Colin Mitchell writes exclusively for Angler's Mail, and looks at why it's sometimes worthwhile to throw the rulebook out the window when it comes to fishing. Share with your mates using the icons above.
WATERCRAFT is a key element to catching more fish. The ability to ‘read’ a venue, decide where the fish might be living and feeding is something you learn over time as you build a store of knowledge.
But sometimes everything that you have learnt goes out of the window.
Most anglers know that fish love to live near snags; that some days they will be in faster or slower water; sometimes they prefer shallow to deep pegs; bushes, trees, overhangs and weeds always spell fish holding spots. But there are times when the rulebook can be thrown onto the rubbish heap!
Catching from the off
I’ll start with last week and something totally different that led to my best-ever fish on the pole.
Music Mike, David the Spanner and I had gone to Vale Farm near Andover, one of our favourite venues, where I think it would be difficult to blank at any time of the year.
There are carp of all sizes, loads of bream, rudd, roach and a few perch. We usually target the fish with poles, and present baits down the edge near bushes and rushes.
It was no different this session on what was a very bright sunny day. Mike and I started off next to each other in what is now a double peg thanks to some bank restoration work.

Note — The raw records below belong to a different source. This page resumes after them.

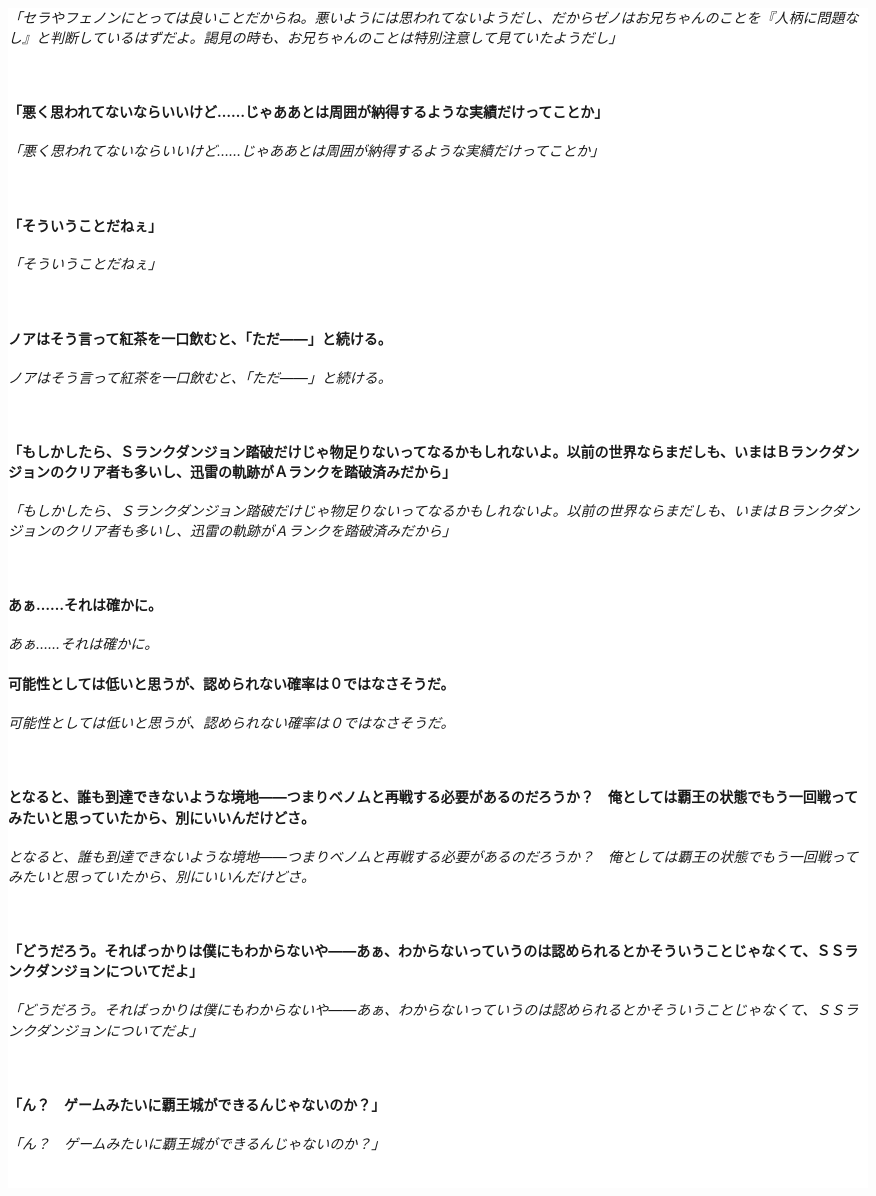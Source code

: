 *「セラやフェノンにとっては良いことだからね。悪いようには思われてないようだし、だからゼノはお兄ちゃんのことを『人柄に問題なし』と判断しているはずだよ。謁見の時も、お兄ちゃんのことは特別注意して見ていたようだし」*

&nbsp;

#### 「悪く思われてないならいいけど……じゃああとは周囲が納得するような実績だけってことか」

*「悪く思われてないならいいけど……じゃああとは周囲が納得するような実績だけってことか」*

&nbsp;

#### 「そういうことだねぇ」

*「そういうことだねぇ」*

&nbsp;

#### ノアはそう言って紅茶を一口飲むと、「ただ――」と続ける。

*ノアはそう言って紅茶を一口飲むと、「ただ――」と続ける。*

&nbsp;

#### 「もしかしたら、Ｓランクダンジョン踏破だけじゃ物足りないってなるかもしれないよ。以前の世界ならまだしも、いまはＢランクダンジョンのクリア者も多いし、迅雷の軌跡がＡランクを踏破済みだから」

*「もしかしたら、Ｓランクダンジョン踏破だけじゃ物足りないってなるかもしれないよ。以前の世界ならまだしも、いまはＢランクダンジョンのクリア者も多いし、迅雷の軌跡がＡランクを踏破済みだから」*

&nbsp;

#### あぁ……それは確かに。

*あぁ……それは確かに。*

#### 可能性としては低いと思うが、認められない確率は０ではなさそうだ。

*可能性としては低いと思うが、認められない確率は０ではなさそうだ。*

&nbsp;

#### となると、誰も到達できないような境地――つまりベノムと再戦する必要があるのだろうか？　俺としては覇王の状態でもう一回戦ってみたいと思っていたから、別にいいんだけどさ。

*となると、誰も到達できないような境地――つまりベノムと再戦する必要があるのだろうか？　俺としては覇王の状態でもう一回戦ってみたいと思っていたから、別にいいんだけどさ。*

&nbsp;

#### 「どうだろう。そればっかりは僕にもわからないや――あぁ、わからないっていうのは認められるとかそういうことじゃなくて、ＳＳランクダンジョンについてだよ」

*「どうだろう。そればっかりは僕にもわからないや――あぁ、わからないっていうのは認められるとかそういうことじゃなくて、ＳＳランクダンジョンについてだよ」*

&nbsp;

#### 「ん？　ゲームみたいに覇王城ができるんじゃないのか？」

*「ん？　ゲームみたいに覇王城ができるんじゃないのか？」*

&nbsp;
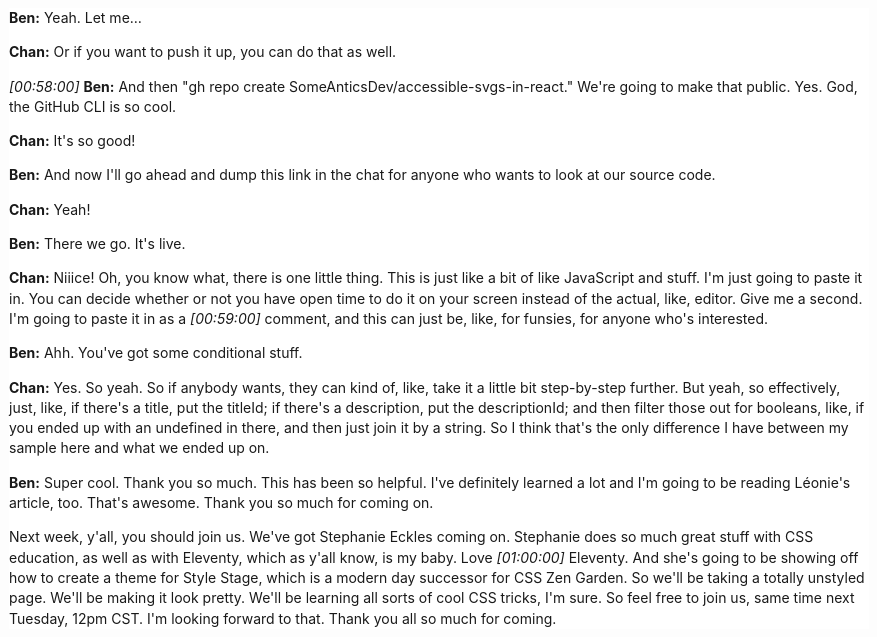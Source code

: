 **Ben:** Yeah. Let me… 

**Chan:** Or if you want to push it up, you can do that as well.

*[00:58:00]* **Ben:** And then "gh repo create SomeAnticsDev/accessible-svgs-in-react." We're going to make that public. Yes. God, the GitHub CLI is so cool. 

**Chan:** It's so good! 

**Ben:** And now I'll go ahead and dump this link in the chat for anyone who wants to look at our source code. 

**Chan:** Yeah! 

**Ben:** There we go. It's live. 

**Chan:** Niiice! Oh, you know what, there is one little thing. This is just like a bit of like JavaScript and stuff. I'm just going to paste it in. You can decide whether or not you have open time to do it on your screen instead of the actual, like, editor. Give me a second. I'm going to paste it in as a *[00:59:00]* comment, and this can just be, like, for funsies, for anyone who's interested. 

**Ben:** Ahh. You've got some conditional stuff.

**Chan:** Yes. So yeah. So if anybody wants, they can kind of, like, take it a little bit step-by-step further. But yeah, so effectively, just, like, if there's a title, put the titleId; if there's a description, put the descriptionId; and then filter those out for booleans, like, if you ended up with an undefined in there, and then just join it by a string. So I think that's the only difference I have between my sample here and what we ended up on. 

**Ben:** Super cool. Thank you so much. This has been so helpful. I've definitely learned a lot and I'm going to be reading Léonie's article, too. That's awesome. Thank you so much for coming on.

Next week, y'all, you should join us. We've got Stephanie Eckles coming on. Stephanie does so much great stuff with CSS education, as well as with Eleventy, which as y'all know, is my baby. Love *[01:00:00]* Eleventy. And she's going to be showing off how to create a theme for Style Stage, which is a modern day successor for CSS Zen Garden. So we'll be taking a totally unstyled page. We'll be making it look pretty. We'll be learning all sorts of cool CSS tricks, I'm sure. So feel free to join us, same time next Tuesday, 12pm CST. I'm looking forward to that. Thank you all so much for coming.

Mike had rushes at his feet and I had some nice overhanging branches.
We both caught from the off and for most of the day. I also had a few fish on the Method feeder. Then, right near the end of the session, I decided to do something different, just for the hell of it really.

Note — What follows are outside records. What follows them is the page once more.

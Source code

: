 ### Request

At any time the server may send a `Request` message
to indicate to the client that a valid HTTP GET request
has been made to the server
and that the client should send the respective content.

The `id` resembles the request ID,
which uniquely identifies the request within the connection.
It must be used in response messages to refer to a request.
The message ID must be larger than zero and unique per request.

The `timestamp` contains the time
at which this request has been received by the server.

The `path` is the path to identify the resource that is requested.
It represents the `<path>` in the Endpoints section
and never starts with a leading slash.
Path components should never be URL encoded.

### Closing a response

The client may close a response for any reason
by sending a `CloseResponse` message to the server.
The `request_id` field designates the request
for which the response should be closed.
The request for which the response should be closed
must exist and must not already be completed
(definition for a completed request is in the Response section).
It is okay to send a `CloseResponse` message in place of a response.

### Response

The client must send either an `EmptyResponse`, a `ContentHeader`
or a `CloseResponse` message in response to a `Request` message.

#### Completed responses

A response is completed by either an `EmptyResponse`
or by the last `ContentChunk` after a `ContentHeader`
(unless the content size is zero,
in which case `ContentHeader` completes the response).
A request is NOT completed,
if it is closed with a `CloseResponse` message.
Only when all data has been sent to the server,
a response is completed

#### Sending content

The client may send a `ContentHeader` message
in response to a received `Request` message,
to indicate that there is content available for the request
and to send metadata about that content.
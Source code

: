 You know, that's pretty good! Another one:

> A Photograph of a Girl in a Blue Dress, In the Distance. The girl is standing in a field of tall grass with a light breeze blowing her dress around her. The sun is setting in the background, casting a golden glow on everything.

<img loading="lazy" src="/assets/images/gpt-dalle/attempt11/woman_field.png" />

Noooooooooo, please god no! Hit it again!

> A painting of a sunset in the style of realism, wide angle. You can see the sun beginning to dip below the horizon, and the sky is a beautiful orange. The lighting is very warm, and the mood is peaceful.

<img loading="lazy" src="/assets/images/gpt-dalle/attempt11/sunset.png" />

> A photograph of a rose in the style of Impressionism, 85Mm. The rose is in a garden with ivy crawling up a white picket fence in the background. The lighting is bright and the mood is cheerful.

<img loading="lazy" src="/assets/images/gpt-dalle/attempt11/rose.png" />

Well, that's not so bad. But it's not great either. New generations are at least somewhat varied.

I plumbed up to my left, away from the trees, into open water but just a foot and a bit away from the bank.
Amazingly, the water was as deep as where I had been fishing a bit further out near the tree. I realised the restoration work had pushed out the bank so that where I fished would have been where you would have had a look previously.
Anyway, I cupped in some groundbait and pellets, dropped in over the top and started to catch immediately. I even came a bit closer where it was around 2.5ft deep.
Amazing! That the fish came so close and in open water, with no features in sight. But the best was to come at the end…
Best fish on the pole
Last drop in – it really was as I wanted to get one more fish before going home. The 14 hook to 0.17mm line was carrying paste I had made from groundbait and soaked pellets and the float went straight under.
I knew it was a good fish from the solid plodding before it took off for the centre of the venue, the elastic stretched to its limit and extra sections slipped on quickly.
Mike was watching and called David – he couldn’t believe the size of the mouth that showed on the surface as the fish swirled on the top.
After a bit of careful playing as I got the fish near the bank we realised the landing net was looking rather small and I thought about the specimen net that was at home in the garage… Mike did the business but a giant paddle of a tail hung out of the pan as he hoisted the fish ashore.
The scales told the story – smack on 20lb after deducting the weight of the weighing net and my biggest fish on the pole! A lovely common (pictured below), virtually scale perfect, a mouth in pristine condition and lovely colours.
Now that carp came from a shallow swim where you would never normally expect to catch such a beast. The same happens on other venues – and makes you wonder why we don’t try something a bit different at times – simply blow the rules out of the water. I know of stretches on the River Wey where the chub do not live next to the trees but swim around mid-river waiting to be caught.
I’ve fished nice stretches of the Thames were the fish don’t live in the flow like they are supposed to but hog tiny slack areas near the bank (makes me wonder if they avoid the boats and wait for the waves from them wash food into the water).
Try and think back to other days where you have had surprise fish from areas you never expected. They may not have been the fluke catches you thought they were!
That’s why it always pays to experiment when fishing.